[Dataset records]
..........

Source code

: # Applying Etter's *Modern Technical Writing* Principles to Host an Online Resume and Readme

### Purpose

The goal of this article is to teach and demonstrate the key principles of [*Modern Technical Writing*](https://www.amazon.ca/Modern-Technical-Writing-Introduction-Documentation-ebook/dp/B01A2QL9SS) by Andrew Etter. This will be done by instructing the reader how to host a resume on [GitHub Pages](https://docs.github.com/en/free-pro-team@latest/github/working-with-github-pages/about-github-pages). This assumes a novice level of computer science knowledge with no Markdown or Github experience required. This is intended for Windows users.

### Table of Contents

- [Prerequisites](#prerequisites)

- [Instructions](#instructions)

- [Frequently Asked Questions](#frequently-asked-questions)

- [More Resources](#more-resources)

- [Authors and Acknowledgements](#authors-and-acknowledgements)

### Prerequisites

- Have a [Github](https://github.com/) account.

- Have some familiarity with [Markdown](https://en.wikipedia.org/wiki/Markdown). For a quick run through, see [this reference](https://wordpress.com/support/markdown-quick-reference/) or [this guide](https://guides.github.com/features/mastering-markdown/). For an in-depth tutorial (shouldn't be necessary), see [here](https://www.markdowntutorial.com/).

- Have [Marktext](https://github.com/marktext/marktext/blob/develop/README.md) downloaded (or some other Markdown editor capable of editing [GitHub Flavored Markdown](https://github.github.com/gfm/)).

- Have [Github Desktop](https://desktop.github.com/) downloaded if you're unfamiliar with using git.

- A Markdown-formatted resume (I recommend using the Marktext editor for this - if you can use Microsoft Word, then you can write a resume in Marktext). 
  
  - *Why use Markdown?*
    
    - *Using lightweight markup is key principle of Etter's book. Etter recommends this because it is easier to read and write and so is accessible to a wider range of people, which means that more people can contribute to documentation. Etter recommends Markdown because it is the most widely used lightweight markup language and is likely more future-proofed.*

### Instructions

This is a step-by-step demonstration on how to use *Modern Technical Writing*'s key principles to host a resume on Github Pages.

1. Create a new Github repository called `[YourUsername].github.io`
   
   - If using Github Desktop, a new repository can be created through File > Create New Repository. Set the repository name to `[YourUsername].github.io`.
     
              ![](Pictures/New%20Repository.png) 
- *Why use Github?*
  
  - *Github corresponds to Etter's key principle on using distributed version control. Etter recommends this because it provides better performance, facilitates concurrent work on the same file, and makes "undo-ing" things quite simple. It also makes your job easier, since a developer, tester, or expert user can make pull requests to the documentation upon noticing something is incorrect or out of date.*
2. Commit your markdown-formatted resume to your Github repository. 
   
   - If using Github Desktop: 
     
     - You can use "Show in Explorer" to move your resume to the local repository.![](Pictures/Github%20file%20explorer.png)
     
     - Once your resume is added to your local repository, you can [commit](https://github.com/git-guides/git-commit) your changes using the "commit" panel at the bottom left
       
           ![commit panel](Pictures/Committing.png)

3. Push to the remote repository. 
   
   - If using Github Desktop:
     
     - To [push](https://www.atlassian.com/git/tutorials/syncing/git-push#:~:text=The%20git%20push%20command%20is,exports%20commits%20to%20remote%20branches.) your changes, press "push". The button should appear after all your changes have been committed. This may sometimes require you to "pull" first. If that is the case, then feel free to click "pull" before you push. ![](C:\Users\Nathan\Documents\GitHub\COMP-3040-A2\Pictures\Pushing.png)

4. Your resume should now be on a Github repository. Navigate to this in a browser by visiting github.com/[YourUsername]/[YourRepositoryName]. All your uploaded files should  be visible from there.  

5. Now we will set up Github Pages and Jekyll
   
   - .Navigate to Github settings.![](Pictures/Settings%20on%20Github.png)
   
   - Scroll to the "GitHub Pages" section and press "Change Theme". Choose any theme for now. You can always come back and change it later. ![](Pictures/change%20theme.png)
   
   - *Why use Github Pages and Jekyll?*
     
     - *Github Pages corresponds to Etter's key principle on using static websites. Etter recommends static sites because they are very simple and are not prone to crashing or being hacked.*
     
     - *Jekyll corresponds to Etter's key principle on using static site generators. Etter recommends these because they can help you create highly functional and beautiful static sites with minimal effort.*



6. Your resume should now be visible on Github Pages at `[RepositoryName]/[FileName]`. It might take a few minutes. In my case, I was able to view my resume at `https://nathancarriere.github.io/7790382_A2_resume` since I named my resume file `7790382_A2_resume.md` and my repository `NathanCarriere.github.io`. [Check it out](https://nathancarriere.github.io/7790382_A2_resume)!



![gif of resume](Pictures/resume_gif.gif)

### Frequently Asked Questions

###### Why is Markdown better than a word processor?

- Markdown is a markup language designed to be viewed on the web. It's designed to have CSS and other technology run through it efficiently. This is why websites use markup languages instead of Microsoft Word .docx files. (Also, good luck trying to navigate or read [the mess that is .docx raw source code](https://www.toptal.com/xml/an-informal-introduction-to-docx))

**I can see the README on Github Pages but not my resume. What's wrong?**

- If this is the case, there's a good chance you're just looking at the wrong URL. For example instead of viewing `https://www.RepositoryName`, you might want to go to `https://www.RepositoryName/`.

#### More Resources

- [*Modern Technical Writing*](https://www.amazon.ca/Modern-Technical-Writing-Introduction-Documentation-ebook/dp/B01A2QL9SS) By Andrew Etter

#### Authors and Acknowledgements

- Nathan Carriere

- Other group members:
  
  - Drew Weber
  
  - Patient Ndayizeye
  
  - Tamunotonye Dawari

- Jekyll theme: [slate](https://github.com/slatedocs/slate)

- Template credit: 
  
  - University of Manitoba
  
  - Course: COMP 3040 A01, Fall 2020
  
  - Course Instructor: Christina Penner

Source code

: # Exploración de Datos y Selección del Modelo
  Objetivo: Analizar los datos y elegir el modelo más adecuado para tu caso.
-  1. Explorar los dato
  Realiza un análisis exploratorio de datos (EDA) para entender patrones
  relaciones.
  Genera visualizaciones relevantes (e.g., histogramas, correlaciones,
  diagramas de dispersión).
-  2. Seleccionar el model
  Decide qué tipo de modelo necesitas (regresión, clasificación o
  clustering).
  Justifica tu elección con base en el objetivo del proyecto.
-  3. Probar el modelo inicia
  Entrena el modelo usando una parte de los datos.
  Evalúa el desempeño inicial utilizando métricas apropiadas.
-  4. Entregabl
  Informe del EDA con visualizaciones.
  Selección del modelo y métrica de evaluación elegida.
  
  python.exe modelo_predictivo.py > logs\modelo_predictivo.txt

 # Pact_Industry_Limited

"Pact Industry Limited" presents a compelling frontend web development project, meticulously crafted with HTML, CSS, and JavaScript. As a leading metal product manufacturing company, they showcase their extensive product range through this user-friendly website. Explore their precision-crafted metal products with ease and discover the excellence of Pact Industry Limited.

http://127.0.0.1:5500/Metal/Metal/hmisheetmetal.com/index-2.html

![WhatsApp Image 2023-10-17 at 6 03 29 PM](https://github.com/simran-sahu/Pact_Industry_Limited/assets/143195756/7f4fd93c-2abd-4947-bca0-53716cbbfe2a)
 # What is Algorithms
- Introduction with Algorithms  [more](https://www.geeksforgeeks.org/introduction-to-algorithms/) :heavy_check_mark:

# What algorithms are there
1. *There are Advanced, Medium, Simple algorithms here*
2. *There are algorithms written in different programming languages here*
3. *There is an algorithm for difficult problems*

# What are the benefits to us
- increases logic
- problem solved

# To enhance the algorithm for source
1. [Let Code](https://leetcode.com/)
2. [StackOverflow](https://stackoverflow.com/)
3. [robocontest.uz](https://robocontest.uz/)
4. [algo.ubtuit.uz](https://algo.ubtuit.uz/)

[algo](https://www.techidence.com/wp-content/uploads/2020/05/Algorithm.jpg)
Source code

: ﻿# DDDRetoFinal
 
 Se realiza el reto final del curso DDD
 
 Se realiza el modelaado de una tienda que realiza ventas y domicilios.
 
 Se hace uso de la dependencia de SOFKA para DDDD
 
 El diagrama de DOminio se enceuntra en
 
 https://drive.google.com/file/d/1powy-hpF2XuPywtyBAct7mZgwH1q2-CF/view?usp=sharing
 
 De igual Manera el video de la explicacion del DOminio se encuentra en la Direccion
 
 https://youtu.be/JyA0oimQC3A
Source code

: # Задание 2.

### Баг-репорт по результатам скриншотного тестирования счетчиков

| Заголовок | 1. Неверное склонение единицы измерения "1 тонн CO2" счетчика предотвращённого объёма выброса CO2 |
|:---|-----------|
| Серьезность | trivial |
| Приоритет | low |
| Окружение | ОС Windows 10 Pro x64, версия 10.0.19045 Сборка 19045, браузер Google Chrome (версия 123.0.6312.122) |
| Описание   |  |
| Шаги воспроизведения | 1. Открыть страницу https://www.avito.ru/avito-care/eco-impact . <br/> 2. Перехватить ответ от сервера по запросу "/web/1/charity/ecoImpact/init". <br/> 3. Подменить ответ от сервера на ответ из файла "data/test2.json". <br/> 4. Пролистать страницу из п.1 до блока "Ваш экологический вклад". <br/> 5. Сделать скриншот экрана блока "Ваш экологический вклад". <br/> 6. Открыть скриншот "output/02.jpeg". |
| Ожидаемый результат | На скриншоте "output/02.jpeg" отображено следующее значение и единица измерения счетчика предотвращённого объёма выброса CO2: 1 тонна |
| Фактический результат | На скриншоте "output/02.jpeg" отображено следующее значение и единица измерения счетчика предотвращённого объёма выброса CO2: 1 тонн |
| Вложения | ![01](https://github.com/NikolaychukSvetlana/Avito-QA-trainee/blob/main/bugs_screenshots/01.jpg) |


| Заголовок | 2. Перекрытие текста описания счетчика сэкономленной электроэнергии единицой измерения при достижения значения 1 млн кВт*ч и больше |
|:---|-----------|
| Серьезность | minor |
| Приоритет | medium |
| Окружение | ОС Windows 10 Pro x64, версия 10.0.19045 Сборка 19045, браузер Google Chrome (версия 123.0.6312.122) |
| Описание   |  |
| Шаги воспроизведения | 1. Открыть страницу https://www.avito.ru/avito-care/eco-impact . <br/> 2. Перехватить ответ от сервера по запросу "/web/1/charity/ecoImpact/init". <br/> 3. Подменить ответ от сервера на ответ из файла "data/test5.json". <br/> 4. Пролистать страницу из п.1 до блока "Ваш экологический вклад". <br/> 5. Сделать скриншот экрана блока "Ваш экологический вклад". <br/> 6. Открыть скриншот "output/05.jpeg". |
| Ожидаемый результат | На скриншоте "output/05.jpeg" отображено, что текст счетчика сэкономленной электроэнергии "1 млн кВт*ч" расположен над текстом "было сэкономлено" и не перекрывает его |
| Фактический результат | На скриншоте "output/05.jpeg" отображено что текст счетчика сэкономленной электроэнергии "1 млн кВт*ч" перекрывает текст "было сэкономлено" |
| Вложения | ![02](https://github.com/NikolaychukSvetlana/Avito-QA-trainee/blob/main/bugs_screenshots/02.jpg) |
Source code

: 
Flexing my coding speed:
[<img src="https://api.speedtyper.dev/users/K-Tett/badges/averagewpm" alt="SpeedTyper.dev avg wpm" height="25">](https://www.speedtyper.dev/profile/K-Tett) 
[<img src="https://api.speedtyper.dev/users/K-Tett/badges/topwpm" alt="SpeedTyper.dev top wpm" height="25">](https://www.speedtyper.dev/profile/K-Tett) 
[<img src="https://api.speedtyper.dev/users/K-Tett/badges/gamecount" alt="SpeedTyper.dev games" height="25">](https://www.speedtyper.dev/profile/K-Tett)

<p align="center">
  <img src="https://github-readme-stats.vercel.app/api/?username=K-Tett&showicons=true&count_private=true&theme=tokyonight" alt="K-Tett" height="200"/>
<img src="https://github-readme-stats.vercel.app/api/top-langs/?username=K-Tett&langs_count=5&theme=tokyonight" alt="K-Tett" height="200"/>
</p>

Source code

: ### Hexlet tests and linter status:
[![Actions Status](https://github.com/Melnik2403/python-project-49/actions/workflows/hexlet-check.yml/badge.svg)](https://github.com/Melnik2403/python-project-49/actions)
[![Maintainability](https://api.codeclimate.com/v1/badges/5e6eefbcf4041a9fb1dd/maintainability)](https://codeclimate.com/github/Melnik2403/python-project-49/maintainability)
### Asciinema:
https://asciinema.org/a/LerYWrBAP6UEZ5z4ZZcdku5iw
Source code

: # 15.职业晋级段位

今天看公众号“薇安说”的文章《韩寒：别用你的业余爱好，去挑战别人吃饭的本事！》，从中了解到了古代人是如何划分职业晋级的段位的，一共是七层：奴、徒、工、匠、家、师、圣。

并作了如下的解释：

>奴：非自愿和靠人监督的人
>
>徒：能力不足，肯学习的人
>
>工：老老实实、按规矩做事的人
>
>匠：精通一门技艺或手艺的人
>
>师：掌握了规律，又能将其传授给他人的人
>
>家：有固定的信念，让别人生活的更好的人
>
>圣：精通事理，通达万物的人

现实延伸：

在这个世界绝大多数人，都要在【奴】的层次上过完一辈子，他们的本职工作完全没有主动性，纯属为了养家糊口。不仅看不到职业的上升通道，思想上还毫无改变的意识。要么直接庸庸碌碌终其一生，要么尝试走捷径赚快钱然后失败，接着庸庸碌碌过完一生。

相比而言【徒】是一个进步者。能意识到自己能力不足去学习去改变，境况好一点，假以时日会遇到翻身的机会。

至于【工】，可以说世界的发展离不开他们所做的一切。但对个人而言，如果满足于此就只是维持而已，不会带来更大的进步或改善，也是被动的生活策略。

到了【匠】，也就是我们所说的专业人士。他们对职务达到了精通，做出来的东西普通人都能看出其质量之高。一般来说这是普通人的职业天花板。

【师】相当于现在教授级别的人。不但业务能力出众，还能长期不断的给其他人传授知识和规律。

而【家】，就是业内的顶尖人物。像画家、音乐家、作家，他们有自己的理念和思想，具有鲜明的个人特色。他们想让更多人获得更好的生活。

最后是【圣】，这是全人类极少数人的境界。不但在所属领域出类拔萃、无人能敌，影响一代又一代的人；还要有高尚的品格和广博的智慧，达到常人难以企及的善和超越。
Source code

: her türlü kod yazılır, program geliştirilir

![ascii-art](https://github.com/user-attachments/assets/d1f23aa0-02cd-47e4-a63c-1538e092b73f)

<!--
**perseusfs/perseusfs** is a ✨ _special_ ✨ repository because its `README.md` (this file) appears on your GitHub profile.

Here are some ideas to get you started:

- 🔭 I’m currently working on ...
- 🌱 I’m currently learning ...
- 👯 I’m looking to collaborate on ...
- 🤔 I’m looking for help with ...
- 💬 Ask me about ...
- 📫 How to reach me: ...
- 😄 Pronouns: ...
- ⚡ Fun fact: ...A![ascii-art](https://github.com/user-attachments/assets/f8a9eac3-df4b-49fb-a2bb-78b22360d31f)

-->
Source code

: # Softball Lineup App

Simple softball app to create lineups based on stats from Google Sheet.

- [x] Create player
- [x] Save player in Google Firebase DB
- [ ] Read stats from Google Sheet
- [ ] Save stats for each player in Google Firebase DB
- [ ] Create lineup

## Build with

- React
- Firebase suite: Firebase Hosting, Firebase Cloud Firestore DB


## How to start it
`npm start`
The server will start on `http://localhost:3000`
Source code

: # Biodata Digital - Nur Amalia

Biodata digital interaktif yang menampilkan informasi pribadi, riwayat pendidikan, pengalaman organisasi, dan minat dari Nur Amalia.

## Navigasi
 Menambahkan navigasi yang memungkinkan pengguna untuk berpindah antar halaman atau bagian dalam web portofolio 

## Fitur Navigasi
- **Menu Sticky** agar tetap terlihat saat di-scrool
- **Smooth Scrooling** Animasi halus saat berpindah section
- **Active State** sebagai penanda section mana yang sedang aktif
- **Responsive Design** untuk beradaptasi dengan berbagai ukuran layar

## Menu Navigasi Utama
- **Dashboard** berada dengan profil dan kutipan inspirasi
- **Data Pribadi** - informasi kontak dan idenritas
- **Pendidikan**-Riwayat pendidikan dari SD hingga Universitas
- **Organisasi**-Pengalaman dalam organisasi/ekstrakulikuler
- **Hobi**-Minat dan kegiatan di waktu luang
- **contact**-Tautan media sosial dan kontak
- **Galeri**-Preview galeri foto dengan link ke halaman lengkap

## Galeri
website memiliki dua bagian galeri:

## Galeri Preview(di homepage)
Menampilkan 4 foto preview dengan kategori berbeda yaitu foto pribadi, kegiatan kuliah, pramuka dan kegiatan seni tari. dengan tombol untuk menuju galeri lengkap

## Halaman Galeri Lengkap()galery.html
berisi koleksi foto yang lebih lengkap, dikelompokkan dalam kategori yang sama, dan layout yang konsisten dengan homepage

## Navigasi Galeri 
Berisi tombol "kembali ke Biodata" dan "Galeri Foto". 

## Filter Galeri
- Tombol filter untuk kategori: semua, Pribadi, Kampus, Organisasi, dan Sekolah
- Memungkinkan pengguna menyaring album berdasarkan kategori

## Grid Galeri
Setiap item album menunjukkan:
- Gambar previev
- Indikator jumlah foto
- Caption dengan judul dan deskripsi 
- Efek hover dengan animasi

..........

• **Assigned task**: In the entries above, find the line holding "your GitHub profile." and the line holding "- Nur Amalia", then retype exactly those two lines and every line between them, and nothing else.

• **Answer section**:
**perseusfs/perseusfs** is a ✨ _special_ ✨ repository because its `README.md` (this file) appears on your GitHub profile.

Here are some ideas to get you started:

- 🔭 I’m currently working on ...
- 🌱 I’m currently learning ...
- 👯 I’m looking to collaborate on ...
- 🤔 I’m looking for help with ...
- 💬 Ask me about ...
- 📫 How to reach me: ...
- 😄 Pronouns: ...
- ⚡ Fun fact: ...A![ascii-art](https://github.com/user-attachments/assets/f8a9eac3-df4b-49fb-a2bb-78b22360d31f)

-->
Source code

: # Softball Lineup App

Simple softball app to create lineups based on stats from Google Sheet.

- [x] Create player
- [x] Save player in Google Firebase DB
- [ ] Read stats from Google Sheet
- [ ] Save stats for each player in Google Firebase DB
- [ ] Create lineup

## Build with

- React
- Firebase suite: Firebase Hosting, Firebase Cloud Firestore DB


## How to start it
`npm start`
The server will start on `http://localhost:3000`
Source code

: # Biodata Digital - Nur Amalia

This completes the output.